A bispecific nanosystem activates endogenous natural killer cells in the bone marrow for haematologic malignancies therapy

Abstract

Haematologic malignancies commonly arise from the bone marrow lesion, yet there are currently no effective targeted therapies against tumour cells in this location. Here we constructed a bone-marrow-targeting nanosystem, CSF@E-Hn, which is based on haematopoietic-stem-cell-derived nanovesicles adorned with gripper ligands (aPD-L1 and aNKG2D) and encapsulated with colony-stimulating factor (CSF) for the treatment of haematologic malignancies. CSF@E-Hn targets the bone marrow and, thanks to the gripper ligands, pulls together tumour cells and natural killer cells, activating the latter for specific tumour cell targeting and elimination.

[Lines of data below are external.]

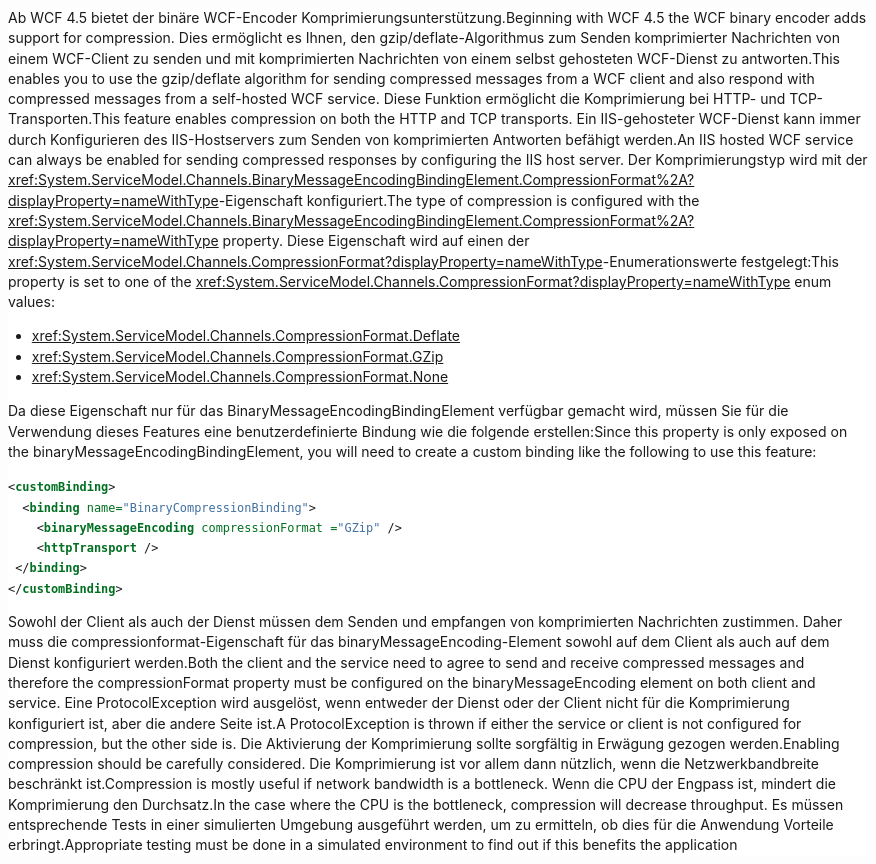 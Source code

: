 <span data-ttu-id="d3678-180">Ab WCF 4.5 bietet der binäre WCF-Encoder Komprimierungsunterstützung.</span><span class="sxs-lookup"><span data-stu-id="d3678-180">Beginning with WCF 4.5 the WCF binary encoder adds support for compression.</span></span> <span data-ttu-id="d3678-181">Dies ermöglicht es Ihnen, den gzip/deflate-Algorithmus zum Senden komprimierter Nachrichten von einem WCF-Client zu senden und mit komprimierten Nachrichten von einem selbst gehosteten WCF-Dienst zu antworten.</span><span class="sxs-lookup"><span data-stu-id="d3678-181">This enables you to use the gzip/deflate algorithm for sending compressed messages from a WCF client and also respond with compressed messages from a self-hosted WCF service.</span></span> <span data-ttu-id="d3678-182">Diese Funktion ermöglicht die Komprimierung bei HTTP- und TCP-Transporten.</span><span class="sxs-lookup"><span data-stu-id="d3678-182">This feature enables compression on both the HTTP and TCP transports.</span></span> <span data-ttu-id="d3678-183">Ein IIS-gehosteter WCF-Dienst kann immer durch Konfigurieren des IIS-Hostservers zum Senden von komprimierten Antworten befähigt werden.</span><span class="sxs-lookup"><span data-stu-id="d3678-183">An IIS hosted WCF service can always be enabled for sending compressed responses by configuring the IIS host server.</span></span> <span data-ttu-id="d3678-184">Der Komprimierungstyp wird mit der <xref:System.ServiceModel.Channels.BinaryMessageEncodingBindingElement.CompressionFormat%2A?displayProperty=nameWithType>-Eigenschaft konfiguriert.</span><span class="sxs-lookup"><span data-stu-id="d3678-184">The type of compression is configured with the <xref:System.ServiceModel.Channels.BinaryMessageEncodingBindingElement.CompressionFormat%2A?displayProperty=nameWithType> property.</span></span> <span data-ttu-id="d3678-185">Diese Eigenschaft wird auf einen der <xref:System.ServiceModel.Channels.CompressionFormat?displayProperty=nameWithType>-Enumerationswerte festgelegt:</span><span class="sxs-lookup"><span data-stu-id="d3678-185">This property is set to one of the <xref:System.ServiceModel.Channels.CompressionFormat?displayProperty=nameWithType> enum values:</span></span>

- <xref:System.ServiceModel.Channels.CompressionFormat.Deflate>
- <xref:System.ServiceModel.Channels.CompressionFormat.GZip>
- <xref:System.ServiceModel.Channels.CompressionFormat.None>
  
<span data-ttu-id="d3678-186">Da diese Eigenschaft nur für das BinaryMessageEncodingBindingElement verfügbar gemacht wird, müssen Sie für die Verwendung dieses Features eine benutzerdefinierte Bindung wie die folgende erstellen:</span><span class="sxs-lookup"><span data-stu-id="d3678-186">Since this property is only exposed on the binaryMessageEncodingBindingElement, you will need to create a custom binding like the following to use this feature:</span></span>

 ```xml
 <customBinding>
   <binding name="BinaryCompressionBinding">
     <binaryMessageEncoding compressionFormat ="GZip" />
     <httpTransport />
  </binding>
</customBinding>
 ```

<span data-ttu-id="d3678-187">Sowohl der Client als auch der Dienst müssen dem Senden und empfangen von komprimierten Nachrichten zustimmen. Daher muss die compressionformat-Eigenschaft für das binaryMessageEncoding-Element sowohl auf dem Client als auch auf dem Dienst konfiguriert werden.</span><span class="sxs-lookup"><span data-stu-id="d3678-187">Both the client and the service need to agree to send and receive compressed messages and therefore the compressionFormat property must be configured on the binaryMessageEncoding element on both client and service.</span></span> <span data-ttu-id="d3678-188">Eine ProtocolException wird ausgelöst, wenn entweder der Dienst oder der Client nicht für die Komprimierung konfiguriert ist, aber die andere Seite ist.</span><span class="sxs-lookup"><span data-stu-id="d3678-188">A ProtocolException is thrown if either the service or client is not configured for compression, but the other side is.</span></span> <span data-ttu-id="d3678-189">Die Aktivierung der Komprimierung sollte sorgfältig in Erwägung gezogen werden.</span><span class="sxs-lookup"><span data-stu-id="d3678-189">Enabling compression should be carefully considered.</span></span> <span data-ttu-id="d3678-190">Die Komprimierung ist vor allem dann nützlich, wenn die Netzwerkbandbreite beschränkt ist.</span><span class="sxs-lookup"><span data-stu-id="d3678-190">Compression is mostly useful if network bandwidth is a bottleneck.</span></span> <span data-ttu-id="d3678-191">Wenn die CPU der Engpass ist, mindert die Komprimierung den Durchsatz.</span><span class="sxs-lookup"><span data-stu-id="d3678-191">In the case where the CPU is the bottleneck, compression will decrease throughput.</span></span> <span data-ttu-id="d3678-192">Es müssen entsprechende Tests in einer simulierten Umgebung ausgeführt werden, um zu ermitteln, ob dies für die Anwendung Vorteile erbringt.</span><span class="sxs-lookup"><span data-stu-id="d3678-192">Appropriate testing must be done in a simulated environment to find out if this benefits the application</span></span>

The therapeutic efficacy was validated in mice bearing acute myeloid leukaemia and multiple myeloma. The comprehensive assessment of the post-treatment bone marrow microenvironment revealed that the integration of CSF into a bone-marrow-targeted nanosystem promoted haematopoietic stem cell differentiation, boosted memory T cell generation and maintained bone homoeostasis, with long-term prevention of relapse. Our nanosystem represents a promising strategy for the treatment of haematologic malignancies. Blood cancers generally derive from the bone marrow but there are no current targeted treatments. Here the authors present a bone-marrow-targeting nanoparticle that can bind and pull together tumour and natural killer cells for selective elimination of cancer cells, offering a strategy for the treatment of haematologic cancers.